Philip Desjardins Weighs in on FDA User Fee Debate in Citeline
Philip Desjardins, Life Sciences & Healthcare Regulatory partner and former official with the Food and Drug Administration’s (FDA) Center for Devices and Radiological Health (CDRH), was quoted in the Citeline article, “Will Kennedy and Makary Come to Terms on User Fees During Next Round of MDUFA Negotiations?” The piece explores the political and policy tensions surrounding the upcoming reauthorization of the Medical Device User Fee Amendments (MDUFA).
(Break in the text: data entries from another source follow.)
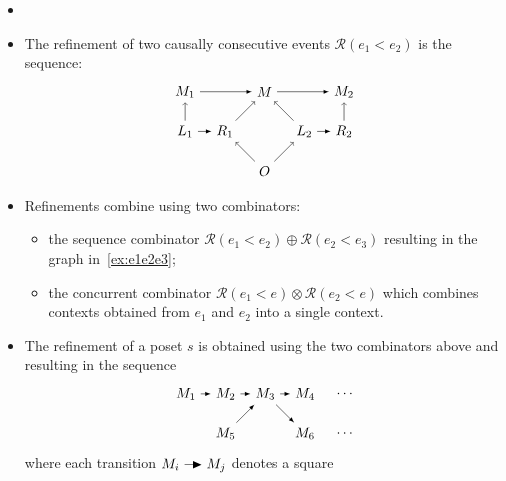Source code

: \begin{definition}
  \begin{itemize}
  \item[]
  \item The refinement of two causally consecutive events $\mathcal{R}(e_1< e_2)$ is the sequence:
    \[
    \begin{tikzpicture} %
      \node (o) at (0,-1) {\(O\)};
      \node (p) at (0,1) {\(M\)};
      \node (r1) at (-1,0) {\(R_1\)};
      \node (l1) at (-2,0) {\(L_1\)};
      \node (l2) at (1,0) {\(L_2\)};
      \node (r2) at (2,0) {\(R_2\)};
      \node (m1) at (-2,1) {\(M_1\)};
      \node (m2) at (2,1) {\(M_2\)};
      \draw [->] (l1) -- (m1);
      \draw [->] (r2) -- (m2);
      \draw [->] (o) -- (r1);
      \draw [->] (o) -- (l2);
      \draw [->] (r1) -- (p);
      \draw [->] (l2) -- (p);
      \draw [>=latex, ->] (m1) -- (p);
      \draw [>=latex, ->] (p) -- (m2);
      \draw [>=latex, ->] (l1) -- (r1);
      \draw [>=latex, ->] (l2) -- (r2);
    \end{tikzpicture}
    \]
    \item Refinements combine using two combinators:
      \begin{itemize}
      \item the sequence combinator $\mathcal{R}(e_1 < e_2)\oplus\mathcal{R}(e_2 < e_3)$ resulting in the graph in~\autoref{ex:e1e2e3};
      \item the concurrent combinator $\mathcal{R}(e_1 < e)\otimes\mathcal{R}(e_2 < e)$ which combines contexts obtained from $e_1$ and $e_2$ into a single context.
      \end{itemize}
  \item The refinement of a poset $s$ is obtained using the two combinators above and resulting in the sequence
    \[
    \begin{tikzpicture} %
      \node (m1) at (0,0) {\(M_1\)};
      \node (m2) at (1,0) {\(M_2\)};
      \node (m3) at (2,0) {\(M_3\)};
      \node (m4) at (3,0) {\(M_4\)};
      \node (m5) at (1,-1) {\(M_5\)};
      \node (m6) at (3,-1) {\(M_6\)};
      \node (m7) at (4,-1) {\(\cdots\)};
      \node (m8) at (4,0) {\(\cdots\)};
      \draw [>=latex, ->] (m1) -- (m2);
      \draw [>=latex, ->] (m2) -- (m3);
      \draw [>=latex, ->] (m3) -- (m4);
      \draw [>=latex, ->] (m5) -- (m3);
      \draw [>=latex, ->] (m3) -- (m6);
    \end{tikzpicture}
    \]
    where each transition $M_i\action M_j$ denotes a square
    \[
\]
\end{itemize}
\end{definition}
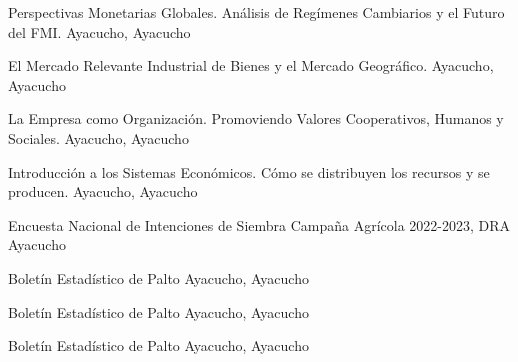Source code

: 
\begin{scholarship}

	{Perspectivas Monetarias Globales. Análisis de Regímenes Cambiarios y el Futuro del FMI. Ayacucho, Ayacucho}
	
	{El Mercado Relevante Industrial de Bienes y el Mercado Geográfico. Ayacucho, Ayacucho}
	
	{La Empresa como Organización. Promoviendo Valores Cooperativos, Humanos y Sociales. Ayacucho, Ayacucho}
	
	{Introducción a los Sistemas Económicos. Cómo se distribuyen los recursos y se producen. Ayacucho, Ayacucho}

	{Encuesta Nacional de Intenciones de Siembra Campaña Agrícola 2022-2023, DRA Ayacucho}

	{Boletín Estadístico de Palto Ayacucho, Ayacucho}
	
	{Boletín Estadístico de Palto Ayacucho, Ayacucho}
	
	{Boletín Estadístico de Palto Ayacucho, Ayacucho}

\end{scholarship}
Desjardins addressed concerns about “regulatory capture,” noting that medical device firms do not expect the FDA to scrutinize their products with any less rigor because of the fees they pay. Instead, he explained, user fees are viewed as a vehicle through which the agency provides a level of predictability and timing around the review process. “Many large, sophisticated companies get told no on a regular basis,” he said, pointing to the FDA’s continued scrutiny of product safety and data quality as evidence that the system functions as intended.
Desjardins also emphasized the critical role user fees play in maintaining FDA operations, supporting both innovation and public confidence. “One of the things that allows for so much innovation and growth in the medtech sector, particularly in the US, is a healthy and robust FDA regulatory system for industry,” he said. “There’s a level of comfort in launching a product in the US knowing that it went through one of the most strenuous and scrutinized regulatory processes looking at safety and efficacy that can be done.”